Notwithstanding the above, in case of continuing policies, if the situation
warrants, as for example if the customer profile is inconsistent with his
investment through top-ups, a re-look on customer profile is to be carried out.
ii.
For the high risk profiles, like for customers who are non-residents,
high net worth individuals, trusts, charities, NGO’s and organizations receiving
donations, companies having close family shareholding or beneficial ownership,
firms with sleeping partners, politically exposed persons (PEPs), and those
with dubious reputation as per available public information who need higher due
diligence, KYC and underwriting procedures should ensure higher verification
and counter checks.
iii.
For the purposes of risk categorization, term life insurance contracts
may be considered as low risk products, unless the details indicate otherwise.

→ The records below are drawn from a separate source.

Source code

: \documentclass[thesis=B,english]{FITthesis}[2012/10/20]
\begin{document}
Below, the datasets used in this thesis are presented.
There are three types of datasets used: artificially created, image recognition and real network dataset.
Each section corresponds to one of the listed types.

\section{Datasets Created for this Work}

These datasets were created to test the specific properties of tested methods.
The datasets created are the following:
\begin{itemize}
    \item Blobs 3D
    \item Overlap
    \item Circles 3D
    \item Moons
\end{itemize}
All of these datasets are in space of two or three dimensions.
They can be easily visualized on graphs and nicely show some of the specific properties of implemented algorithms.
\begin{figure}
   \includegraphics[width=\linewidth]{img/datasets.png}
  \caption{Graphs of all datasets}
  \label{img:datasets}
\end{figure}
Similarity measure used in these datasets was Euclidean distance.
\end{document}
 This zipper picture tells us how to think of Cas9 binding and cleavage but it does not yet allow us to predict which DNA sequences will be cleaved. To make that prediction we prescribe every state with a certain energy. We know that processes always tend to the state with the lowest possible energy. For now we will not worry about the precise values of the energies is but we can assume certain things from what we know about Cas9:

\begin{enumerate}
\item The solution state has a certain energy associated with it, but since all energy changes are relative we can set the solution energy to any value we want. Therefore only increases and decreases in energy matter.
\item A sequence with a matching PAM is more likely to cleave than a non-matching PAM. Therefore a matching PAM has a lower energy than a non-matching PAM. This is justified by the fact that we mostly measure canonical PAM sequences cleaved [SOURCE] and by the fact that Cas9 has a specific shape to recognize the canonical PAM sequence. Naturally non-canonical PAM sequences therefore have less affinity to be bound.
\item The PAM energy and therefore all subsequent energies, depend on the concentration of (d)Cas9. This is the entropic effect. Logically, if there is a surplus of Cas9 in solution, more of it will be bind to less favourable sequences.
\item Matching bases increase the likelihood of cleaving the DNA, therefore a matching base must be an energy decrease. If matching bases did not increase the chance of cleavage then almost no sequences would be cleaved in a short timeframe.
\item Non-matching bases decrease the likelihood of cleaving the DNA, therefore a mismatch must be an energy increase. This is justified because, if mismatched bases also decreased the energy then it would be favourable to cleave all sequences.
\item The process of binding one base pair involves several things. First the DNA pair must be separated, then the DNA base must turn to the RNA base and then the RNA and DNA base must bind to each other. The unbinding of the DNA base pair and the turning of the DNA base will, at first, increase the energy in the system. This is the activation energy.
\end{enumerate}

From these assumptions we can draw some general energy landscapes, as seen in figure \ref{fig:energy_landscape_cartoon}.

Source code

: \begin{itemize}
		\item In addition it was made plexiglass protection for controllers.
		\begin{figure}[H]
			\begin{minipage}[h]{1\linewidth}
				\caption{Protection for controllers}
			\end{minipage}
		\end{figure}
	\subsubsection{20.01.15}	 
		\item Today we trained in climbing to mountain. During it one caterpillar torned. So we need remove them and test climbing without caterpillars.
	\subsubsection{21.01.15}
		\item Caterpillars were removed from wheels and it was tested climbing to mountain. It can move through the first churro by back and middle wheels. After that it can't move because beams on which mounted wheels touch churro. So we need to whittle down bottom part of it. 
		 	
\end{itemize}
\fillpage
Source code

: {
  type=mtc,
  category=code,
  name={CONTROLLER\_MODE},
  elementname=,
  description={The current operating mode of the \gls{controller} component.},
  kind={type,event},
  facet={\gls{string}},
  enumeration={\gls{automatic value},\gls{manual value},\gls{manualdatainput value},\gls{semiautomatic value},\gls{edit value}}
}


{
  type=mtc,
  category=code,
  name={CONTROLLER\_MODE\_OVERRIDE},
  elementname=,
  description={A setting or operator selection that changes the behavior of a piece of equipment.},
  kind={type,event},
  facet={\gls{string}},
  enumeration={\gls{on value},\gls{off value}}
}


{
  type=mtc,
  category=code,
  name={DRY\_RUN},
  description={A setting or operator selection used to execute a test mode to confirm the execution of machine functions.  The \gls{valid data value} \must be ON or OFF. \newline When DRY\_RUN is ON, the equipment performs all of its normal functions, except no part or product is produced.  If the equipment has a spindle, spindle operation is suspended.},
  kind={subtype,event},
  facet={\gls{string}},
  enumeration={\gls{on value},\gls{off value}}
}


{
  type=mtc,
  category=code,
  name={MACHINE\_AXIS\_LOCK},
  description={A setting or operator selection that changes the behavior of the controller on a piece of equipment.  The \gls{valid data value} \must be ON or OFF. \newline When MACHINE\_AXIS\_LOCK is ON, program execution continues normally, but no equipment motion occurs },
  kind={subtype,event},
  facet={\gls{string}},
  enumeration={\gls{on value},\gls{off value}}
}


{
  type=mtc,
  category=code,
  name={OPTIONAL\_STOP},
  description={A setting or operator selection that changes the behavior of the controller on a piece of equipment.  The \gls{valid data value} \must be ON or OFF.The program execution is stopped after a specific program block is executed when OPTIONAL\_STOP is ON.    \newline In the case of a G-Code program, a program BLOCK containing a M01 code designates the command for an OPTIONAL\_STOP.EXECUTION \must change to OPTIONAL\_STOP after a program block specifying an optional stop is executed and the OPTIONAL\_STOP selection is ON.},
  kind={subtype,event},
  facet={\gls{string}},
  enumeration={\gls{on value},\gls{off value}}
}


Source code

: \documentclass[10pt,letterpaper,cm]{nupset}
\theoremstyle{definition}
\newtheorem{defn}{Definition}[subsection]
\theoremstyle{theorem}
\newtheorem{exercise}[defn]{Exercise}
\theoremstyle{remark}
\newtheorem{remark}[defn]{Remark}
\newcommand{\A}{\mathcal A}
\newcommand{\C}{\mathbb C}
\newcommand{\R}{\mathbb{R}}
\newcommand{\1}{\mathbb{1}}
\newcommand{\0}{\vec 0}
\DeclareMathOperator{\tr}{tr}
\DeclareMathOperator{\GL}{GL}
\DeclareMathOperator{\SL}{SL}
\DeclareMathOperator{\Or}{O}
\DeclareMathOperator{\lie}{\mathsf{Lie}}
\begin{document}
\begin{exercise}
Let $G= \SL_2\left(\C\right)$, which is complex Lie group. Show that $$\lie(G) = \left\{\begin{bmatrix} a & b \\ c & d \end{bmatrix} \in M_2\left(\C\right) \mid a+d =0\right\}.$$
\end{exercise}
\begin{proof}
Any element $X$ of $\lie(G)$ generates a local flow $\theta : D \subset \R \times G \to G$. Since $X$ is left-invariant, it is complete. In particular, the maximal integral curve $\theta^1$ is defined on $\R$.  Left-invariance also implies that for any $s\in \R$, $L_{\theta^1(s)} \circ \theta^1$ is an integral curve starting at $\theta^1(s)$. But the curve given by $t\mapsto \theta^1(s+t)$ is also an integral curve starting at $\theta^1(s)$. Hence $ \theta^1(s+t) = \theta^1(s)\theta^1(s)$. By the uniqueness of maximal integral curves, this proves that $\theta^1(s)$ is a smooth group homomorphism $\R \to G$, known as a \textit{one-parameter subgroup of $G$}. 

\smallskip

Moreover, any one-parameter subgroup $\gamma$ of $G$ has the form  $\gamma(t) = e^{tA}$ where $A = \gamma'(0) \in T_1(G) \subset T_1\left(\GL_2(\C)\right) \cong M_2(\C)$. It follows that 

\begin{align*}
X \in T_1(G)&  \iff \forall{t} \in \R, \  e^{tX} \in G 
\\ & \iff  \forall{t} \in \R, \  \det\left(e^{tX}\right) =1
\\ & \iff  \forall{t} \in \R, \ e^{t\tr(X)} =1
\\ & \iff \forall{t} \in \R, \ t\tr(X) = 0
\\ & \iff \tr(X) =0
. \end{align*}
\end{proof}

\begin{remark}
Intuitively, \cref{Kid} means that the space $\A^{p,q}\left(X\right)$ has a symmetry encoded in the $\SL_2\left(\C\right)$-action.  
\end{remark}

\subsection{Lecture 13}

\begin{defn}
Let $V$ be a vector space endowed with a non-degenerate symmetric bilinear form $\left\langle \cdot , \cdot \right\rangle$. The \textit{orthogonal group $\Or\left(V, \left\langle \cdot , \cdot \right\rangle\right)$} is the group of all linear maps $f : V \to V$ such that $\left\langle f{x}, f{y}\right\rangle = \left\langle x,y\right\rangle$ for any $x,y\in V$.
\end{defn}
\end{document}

3.1.9 Contracts with Politically Exposed Persons (PEPs)
i.
Life Insurers shall devise procedure to ensure that proposals for
contracts with high risk customers are concluded after approval of senior
management officials. It is however, emphasized that proposals of Politically
Exposed Persons (PEPs)(as specified in the AML/CFT Master Circular issued by
Reserve Bank of India from time to time) in particular requires approval of
senior management, not below the level of Head (underwriting) /Chief Risk
Officer.
ii.
Life Insurers are directed to lay down appropriate on-going risk
management procedures for identifying and applying enhanced due diligence
measures to PEPs, customers who are close relatives of PEPs. These measures are
also to be applied to insurance contracts of which a PEP is the ultimate
beneficial owner.
iii.
If the on-going risk management procedures indicate that the customer or
beneficial owner is found to be, or subsequently becomes a PEP, Life Insurers
shall inform the senior management on this business relationship and apply enhanced
due diligence measures on such relationship.
3.1.10 New Business Practices/Developments:
i.
Life Insurers shall pay special attention to money laundering
threats that may arise from
o Development of new
products
o New business
practices including new delivery mechanisms
o Use of new or
developing technologies for both new and pre-existing products.
ii.
Special attention should especially, be paid to the ‘non-face-to-face’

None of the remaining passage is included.